Smith, who also once worked in a homeless shelter in East Orange, plans to take a course and then an exam to become a fire inspector, while Thomas has plans to enter Essex County College to become an x-ray technician.

The women credit the year they spent at NCC’s Harmony House with helping them to learn responsibility and practical things like budgeting, how to prepare a resume, present yourself for a job interview and conduct yourself in the workplace. The goal at Harmony House is to move families from dependency to self-sufficiency, generally within a period of six to nine months. Each family is assigned a case worker who works closely with the clients to ensure they are making progress in reaching this goal.

“Being at Harmony House gave me time to get things together. It helped me get off public assistance and, thank God, I have not had to return to it,” said Smith, who now lives about 10 minutes away from her best friend, Thomas, in a Newark apartment. “I knew some things about computers, but I also had an opportunity to take a computer class while living at Harmony House,” she added.

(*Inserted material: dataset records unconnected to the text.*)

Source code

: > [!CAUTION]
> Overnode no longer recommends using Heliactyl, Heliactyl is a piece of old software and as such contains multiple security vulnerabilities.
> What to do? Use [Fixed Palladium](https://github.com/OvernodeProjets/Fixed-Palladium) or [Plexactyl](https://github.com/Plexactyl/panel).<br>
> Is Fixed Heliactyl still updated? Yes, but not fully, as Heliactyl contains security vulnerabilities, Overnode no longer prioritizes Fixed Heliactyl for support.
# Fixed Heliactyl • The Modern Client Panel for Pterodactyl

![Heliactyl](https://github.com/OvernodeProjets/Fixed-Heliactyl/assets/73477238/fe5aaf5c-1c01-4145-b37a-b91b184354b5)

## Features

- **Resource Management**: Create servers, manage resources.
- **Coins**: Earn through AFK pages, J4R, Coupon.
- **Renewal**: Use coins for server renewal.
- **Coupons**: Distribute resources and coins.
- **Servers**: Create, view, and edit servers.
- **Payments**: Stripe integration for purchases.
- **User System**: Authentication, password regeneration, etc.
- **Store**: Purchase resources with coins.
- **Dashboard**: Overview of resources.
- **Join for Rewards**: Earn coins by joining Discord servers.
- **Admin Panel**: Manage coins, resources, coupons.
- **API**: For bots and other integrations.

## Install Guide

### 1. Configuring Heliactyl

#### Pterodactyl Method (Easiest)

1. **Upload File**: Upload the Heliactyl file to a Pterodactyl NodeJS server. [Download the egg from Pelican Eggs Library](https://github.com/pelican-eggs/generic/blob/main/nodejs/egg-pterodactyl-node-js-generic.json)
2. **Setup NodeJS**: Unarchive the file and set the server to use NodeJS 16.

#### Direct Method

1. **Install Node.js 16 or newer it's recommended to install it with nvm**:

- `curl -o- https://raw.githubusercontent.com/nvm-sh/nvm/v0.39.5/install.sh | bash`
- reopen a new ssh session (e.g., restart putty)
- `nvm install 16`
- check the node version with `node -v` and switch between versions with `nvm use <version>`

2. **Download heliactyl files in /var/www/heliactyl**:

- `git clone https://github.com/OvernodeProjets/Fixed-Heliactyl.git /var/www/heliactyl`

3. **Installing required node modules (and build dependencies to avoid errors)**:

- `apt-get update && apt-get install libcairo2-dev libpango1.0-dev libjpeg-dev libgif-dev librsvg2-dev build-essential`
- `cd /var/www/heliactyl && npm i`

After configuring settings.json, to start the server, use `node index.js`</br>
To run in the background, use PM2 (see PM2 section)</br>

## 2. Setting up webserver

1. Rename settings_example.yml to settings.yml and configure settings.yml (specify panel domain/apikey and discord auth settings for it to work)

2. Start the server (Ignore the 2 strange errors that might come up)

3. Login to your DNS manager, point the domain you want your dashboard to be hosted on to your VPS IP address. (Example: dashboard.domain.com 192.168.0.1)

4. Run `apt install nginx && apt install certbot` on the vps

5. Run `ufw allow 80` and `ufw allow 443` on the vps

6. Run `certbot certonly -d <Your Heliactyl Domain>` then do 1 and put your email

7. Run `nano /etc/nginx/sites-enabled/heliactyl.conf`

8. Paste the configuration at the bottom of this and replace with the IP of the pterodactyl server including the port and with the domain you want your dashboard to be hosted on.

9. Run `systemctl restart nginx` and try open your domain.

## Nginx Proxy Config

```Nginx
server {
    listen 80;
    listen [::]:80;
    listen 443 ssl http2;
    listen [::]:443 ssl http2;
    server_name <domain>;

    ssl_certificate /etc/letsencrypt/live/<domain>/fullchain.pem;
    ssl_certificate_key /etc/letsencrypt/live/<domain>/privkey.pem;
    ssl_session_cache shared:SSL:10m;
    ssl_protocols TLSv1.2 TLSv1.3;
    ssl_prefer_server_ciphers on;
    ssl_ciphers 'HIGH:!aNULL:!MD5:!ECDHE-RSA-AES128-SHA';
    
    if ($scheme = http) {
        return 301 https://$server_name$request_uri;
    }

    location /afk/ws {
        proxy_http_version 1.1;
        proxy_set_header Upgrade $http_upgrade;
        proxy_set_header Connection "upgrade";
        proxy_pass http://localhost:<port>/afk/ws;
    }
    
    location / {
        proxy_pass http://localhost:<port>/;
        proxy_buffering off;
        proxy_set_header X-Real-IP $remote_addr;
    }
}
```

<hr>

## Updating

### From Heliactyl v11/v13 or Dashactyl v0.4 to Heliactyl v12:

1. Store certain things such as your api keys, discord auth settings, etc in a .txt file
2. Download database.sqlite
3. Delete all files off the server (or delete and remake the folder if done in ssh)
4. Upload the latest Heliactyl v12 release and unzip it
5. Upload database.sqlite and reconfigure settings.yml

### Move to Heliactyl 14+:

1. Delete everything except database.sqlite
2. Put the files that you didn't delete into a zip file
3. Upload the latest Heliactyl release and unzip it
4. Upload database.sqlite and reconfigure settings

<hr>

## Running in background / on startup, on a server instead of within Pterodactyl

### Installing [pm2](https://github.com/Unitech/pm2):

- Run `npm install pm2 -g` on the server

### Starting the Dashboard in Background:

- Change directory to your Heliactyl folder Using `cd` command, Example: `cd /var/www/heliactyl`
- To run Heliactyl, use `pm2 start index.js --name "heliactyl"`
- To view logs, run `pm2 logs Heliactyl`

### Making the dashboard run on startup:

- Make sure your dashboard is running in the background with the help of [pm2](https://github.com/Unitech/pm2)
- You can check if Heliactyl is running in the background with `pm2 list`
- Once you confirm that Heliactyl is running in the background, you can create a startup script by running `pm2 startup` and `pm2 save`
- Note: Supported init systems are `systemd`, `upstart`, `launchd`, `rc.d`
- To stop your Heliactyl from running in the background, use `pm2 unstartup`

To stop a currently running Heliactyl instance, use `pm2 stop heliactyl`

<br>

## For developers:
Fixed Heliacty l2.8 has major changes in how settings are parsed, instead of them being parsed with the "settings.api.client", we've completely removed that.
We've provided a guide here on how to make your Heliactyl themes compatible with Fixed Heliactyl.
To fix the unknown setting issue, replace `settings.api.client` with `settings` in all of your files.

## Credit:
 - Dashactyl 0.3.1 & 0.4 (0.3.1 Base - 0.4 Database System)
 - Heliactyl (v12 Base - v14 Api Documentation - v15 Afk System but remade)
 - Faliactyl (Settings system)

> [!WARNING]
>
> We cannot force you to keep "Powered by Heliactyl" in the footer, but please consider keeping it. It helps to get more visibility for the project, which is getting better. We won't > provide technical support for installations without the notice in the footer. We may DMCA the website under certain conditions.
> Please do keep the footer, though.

Smith was able to leave her then two children at the on-site early learning center at Harmony House while she worked a job at Newark Liberty International Airport. Because she had to start work at 7:30 a.m., her friend Thomas would often drop her children off at the Harmony House Early Learning Center as a favor.

“I was able to pick them up,” said Smith, whose children are now 15, 13 and 6. “Everyone was just so pleasant and helpful. I was also able to get donations of toys for my children through Harmony House and also take advantage of the New Community food pantry.”

After Smith was hired by the Fire Department in February 2003, she encouraged her friend Thomas to also apply for a job with the city of Newark.

“I told her to go down and see the mayor. She took her resume and tried it and eventually she got hired in July (2003),” Smith said.

The women’s sons, who are 14 and 15, have also bonded. Just like their mothers, they are also now good friends.